The long but safe route to adoption of new PET technology in routine clinical practice

If an appropriate new standard has been established, the next step is to characterize the implications of this new standard for clinical decisions in appropriately designed clinical trials for specific clinical scenarios. Apart from laborious randomized trials, this might also be done as post hoc analyses such as those performed in HD17 and HD18 to explore thresholds that discriminate response better using the different technologies/datasets. This would include determining the degree to which the established and the new dataset differ―especially for those patients where uptake is close to the decision threshold―and evaluating the potential for management change. New metrics that may be more suited for advanced reconstructions, e.g., based on SUVpeak for lesional uptake [56, 72], should also be explored in such clinical trial datasets.
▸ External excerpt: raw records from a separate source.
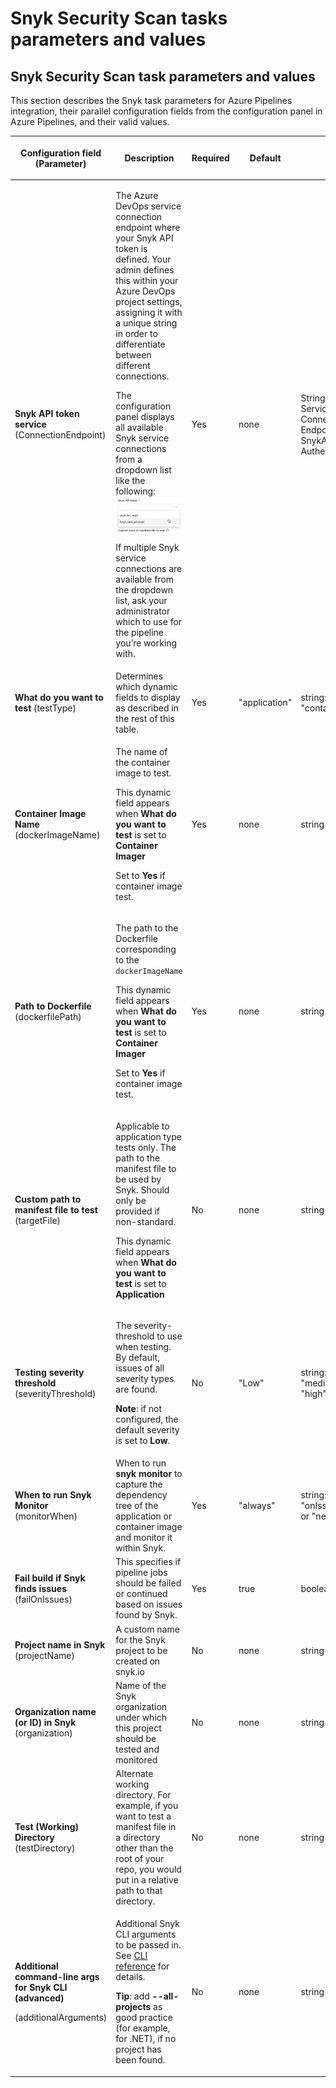 # Snyk Security Scan tasks parameters and values

## Snyk Security Scan task parameters and values

This section describes the Snyk task parameters for Azure Pipelines integration, their parallel configuration fields from the configuration panel in Azure Pipelines, and their valid values.

| <p><strong>Configuration field</strong><br>(Parameter)</p>                                               | **Description**                                                                                                                                                                                                                                                                                                                                                                                                                                                                                                                                                                                                                                  | **Required** | **Default**   | **Type**                                                                          |
| -------------------------------------------------------------------------------------------------------- | ------------------------------------------------------------------------------------------------------------------------------------------------------------------------------------------------------------------------------------------------------------------------------------------------------------------------------------------------------------------------------------------------------------------------------------------------------------------------------------------------------------------------------------------------------------------------------------------------------------------------------------------------ | ------------ | ------------- | --------------------------------------------------------------------------------- |
| <p><strong>Snyk API token</strong><br><strong>service</strong><br>(ConnectionEndpoint)<br></p>           | <p>The Azure DevOps service connection endpoint where your Snyk API token is defined. Your admin defines this within your Azure DevOps project settings, assigning it with a unique string in order to differentiate between different connections.</p><p>The configuration panel displays all available Snyk service connections from a dropdown list like the following: <img src="../../../.gitbook/assets/uuid-9c6a12b4-2c03-2248-ad0e-c7437a35e142-en.png" alt="image3.png"></p><p>If multiple Snyk service connections are available from the dropdown list, ask your administrator which to use for the pipeline you’re working with.</p> | Yes          | none          | String / Azure Service Connection Endpoint of type SnykAuth / Snyk Authentication |
| <p><strong>What do you want to test</strong> (testType)<br></p>                                          | Determines which dynamic fields to display as described in the rest of this table.                                                                                                                                                                                                                                                                                                                                                                                                                                                                                                                                                               | Yes          | "application" | string: "app" or "container"                                                      |
| **Container Image Name** (dockerImageName)                                                               | <p>The name of the container image to test.</p><p>This dynamic field appears when <strong>What do you want to test</strong> is set to <strong>Container Imager</strong></p><p>Set to <strong>Yes</strong> if container image test.</p>                                                                                                                                                                                                                                                                                                                                                                                                           | Yes          | none          | string                                                                            |
| **Path to Dockerfile** (dockerfilePath)                                                                  | <p>The path to the Dockerfile corresponding to the <code>dockerImageName</code></p><p>This dynamic field appears when <strong>What do you want to test</strong> is set to <strong>Container Imager</strong><br></p><p>Set to <strong>Yes</strong> if container image test.</p>                                                                                                                                                                                                                                                                                                                                                                   | Yes          | none          | string                                                                            |
| **Custom path to manifest file to test** (targetFile)                                                    | <p>Applicable to application type tests only. The path to the manifest file to be used by Snyk. Should only be provided if non-standard.</p><p>This dynamic field appears when <strong>What do you want to test</strong> is set to <strong>Application</strong></p>                                                                                                                                                                                                                                                                                                                                                                              | No           | none          | string                                                                            |
| **Testing severity threshold** (severityThreshold)                                                       | <p>The severity-threshold to use when testing. By default, issues of all severity types are found.</p><p><strong>Note</strong>: if not configured, the default severity is set to <strong>Low</strong>.</p>                                                                                                                                                                                                                                                                                                                                                                                                                                      | No           | "Low"         | string: "low" or "medium" or "high"                                               |
| **When to run Snyk Monitor** (monitorWhen)                                                               | When to run **snyk monitor** to capture the dependency tree of the application or container image and monitor it within Snyk.                                                                                                                                                                                                                                                                                                                                                                                                                                                                                                                    | Yes          | "always"      | string: "always", "onIssuesFound", or "never"                                     |
| **Fail build if Snyk finds issues** (failOnIssues)                                                       | This specifies if pipeline jobs should be failed or continued based on issues found by Snyk.                                                                                                                                                                                                                                                                                                                                                                                                                                                                                                                                                     | Yes          | true          | boolean                                                                           |
| **Project name in Snyk** (projectName)                                                                   | A custom name for the Snyk project to be created on snyk.io                                                                                                                                                                                                                                                                                                                                                                                                                                                                                                                                                                                      | No           | none          | string                                                                            |
| **Organization name (or ID) in Snyk** (organization)                                                     | Name of the Snyk organization under which this project should be tested and monitored                                                                                                                                                                                                                                                                                                                                                                                                                                                                                                                                                            | No           | none          | string                                                                            |
| **Test (Working) Directory** (testDirectory)                                                             | Alternate working directory. For example, if you want to test a manifest file in a directory other than the root of your repo, you would put in a relative path to that directory.                                                                                                                                                                                                                                                                                                                                                                                                                                                               | No           | none          | string                                                                            |
| <p><strong>Additional command-line args for Snyk CLI (advanced)</strong></p><p>(additionalArguments)</p> | <p>Additional Snyk CLI arguments to be passed in. See <a href="https://docs.snyk.io/snyk-cli/guides-for-our-cli/cli-reference">CLI reference</a> for details.</p><p><strong>Tip</strong>: add <strong>--all-projects</strong> as good practice (for example, for .NET), if no project has been found.</p>                                                                                                                                                                                                                                                                                                                                        | No           | none          | string                                                                            |
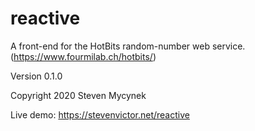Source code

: # reactive

A front-end for the HotBits random-number web service.
(https://www.fourmilab.ch/hotbits/)

Version 0.1.0

Copyright 2020 Steven Mycynek

Live demo:
https://stevenvictor.net/reactive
Besides Deauville scores and other established diagnostic cut-offs [65], such studies may address the influence on prognostic cut-offs [58] or on normal databases [91, 92]. Using either approach, non-inferiority of the new standard regarding clinical endpoints must be well proven, before it can be used safely to guide crucial clinical decisions. Notably, post hoc analyses may be of limited validity as the effect of using the alternative, new dataset for therapeutic decisions regarding patient outcome may only be assessed indirectly―if at all.

Recently there has been interest in use of virtual (or in silico) imaging trials whereby the patients, imaging system, and clinical interpretation processes are emulated using computational models [125,126,127]. If properly validated, virtual imaging trials could have a role in evaluating the impact of new technologies on diagnostic and quantitative accuracy, thus decreasing the required size and length of real clinical trials and reducing the length of the transition period.